Fri, 26 Aug 2016 21:46:41 +0000

Documentation is a crutch for people who can't handle true excitement :P

Instead of bit-twiddling you should maybe use a union + anonymous struct. Something like:

typedef union {
    uint8_t val;
    struct {
        unsigned e:1;
        unsigned rw:1;
        unsigned data:4;
        unsigned :1;
        unsigned rs:1;
} __attribute__((packed)) xfer;

xfer myData; = 7;
myData.e = 1;
myData.e = 0;

If you understand what I am getting at there... Of course your anonymous struct has to be in the right order...


Mon, 29 Aug 2016 18:05:22 +0000


The union/struct looks very useful. I admit I had to look it up in a C++ tutorial doc that I have. Also a comment on Stack Overflow indicated that the construct is often used in embedded systems for breaking out groups of bits within words.

Next question: The Adafruit LCD library #include(s) the Adafruit MCP23008(port expander) library. I spent awhile looking for how the MCP23008 was being initialized. I expected to see a call from within the LCD constructor. What I found was Adafruit_MCP23008 _i2c; as the last line of the LCD header file. Is it common to instantiate a class member of one library from within the header file of another library?

Thanks, James


Mon, 29 Aug 2016 20:13:23 +0000

Not in the header file, no. In the CPP file, possibly yes, and then an extern reference in the header file. Although I would personally not do either.

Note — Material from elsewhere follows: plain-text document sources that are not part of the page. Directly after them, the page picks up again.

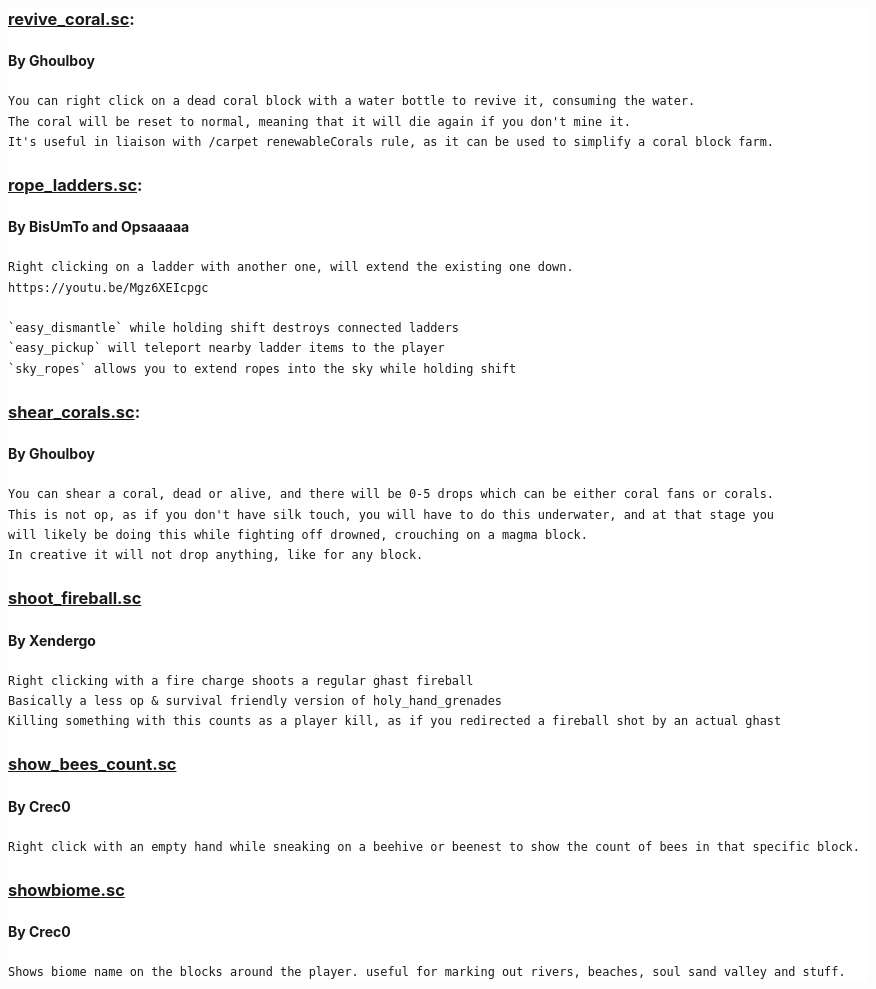 ### [revive_coral.sc](https://github.com/gnembon/scarpet/blob/master/programs/survival/revive_coral.sc):
#### By Ghoulboy
	You can right click on a dead coral block with a water bottle to revive it, consuming the water.
	The coral will be reset to normal, meaning that it will die again if you don't mine it.
	It's useful in liaison with /carpet renewableCorals rule, as it can be used to simplify a coral block farm.

### [rope_ladders.sc](https://github.com/gnembon/scarpet/blob/master/programs/survival/rope_ladders.sc):
#### By BisUmTo and Opsaaaaa
	Right clicking on a ladder with another one, will extend the existing one down.
	https://youtu.be/Mgz6XEIcpgc

  	`easy_dismantle` while holding shift destroys connected ladders
  	`easy_pickup` will teleport nearby ladder items to the player
  	`sky_ropes` allows you to extend ropes into the sky while holding shift

### [shear_corals.sc](https://github.com/gnembon/scarpet/blob/master/programs/survival/shear_corals.sc):
#### By Ghoulboy
	You can shear a coral, dead or alive, and there will be 0-5 drops which can be either coral fans or corals.
	This is not op, as if you don't have silk touch, you will have to do this underwater, and at that stage you 
	will likely be doing this while fighting off drowned, crouching on a magma block.
	In creative it will not drop anything, like for any block.

### [shoot_fireball.sc](https://github.com/gnembon/scarpet/blob/master/programs/survival/shoot_fireball.sc)
#### By Xendergo
	Right clicking with a fire charge shoots a regular ghast fireball
	Basically a less op & survival friendly version of holy_hand_grenades
	Killing something with this counts as a player kill, as if you redirected a fireball shot by an actual ghast

### [show_bees_count.sc](https://github.com/gnembon/scarpet/blob/master/programs/survival/show_bees_count.sc)
#### By Crec0
	Right click with an empty hand while sneaking on a beehive or beenest to show the count of bees in that specific block.

### [showbiome.sc](https://github.com/gnembon/scarpet/blob/master/programs/survival/showbiome.sc)
#### By Crec0
	Shows biome name on the blocks around the player. useful for marking out rivers, beaches, soul sand valley and stuff.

Tue, 30 Aug 2016 14:54:57 +0000

I thought it looked weird too.

How would you set it up?



Tue, 30 Aug 2016 18:22:34 +0000

I would either inherit the expander as a parent class and (forgive the pun) expand on it, or pass an expander object (or a pointer to one) to the constructor of the LCD class.

If I absolutely had to have it within the LCD files then it would be within the LCD class.

By creating the object in the header file outside of any class you risk making multiple copies in different CUs.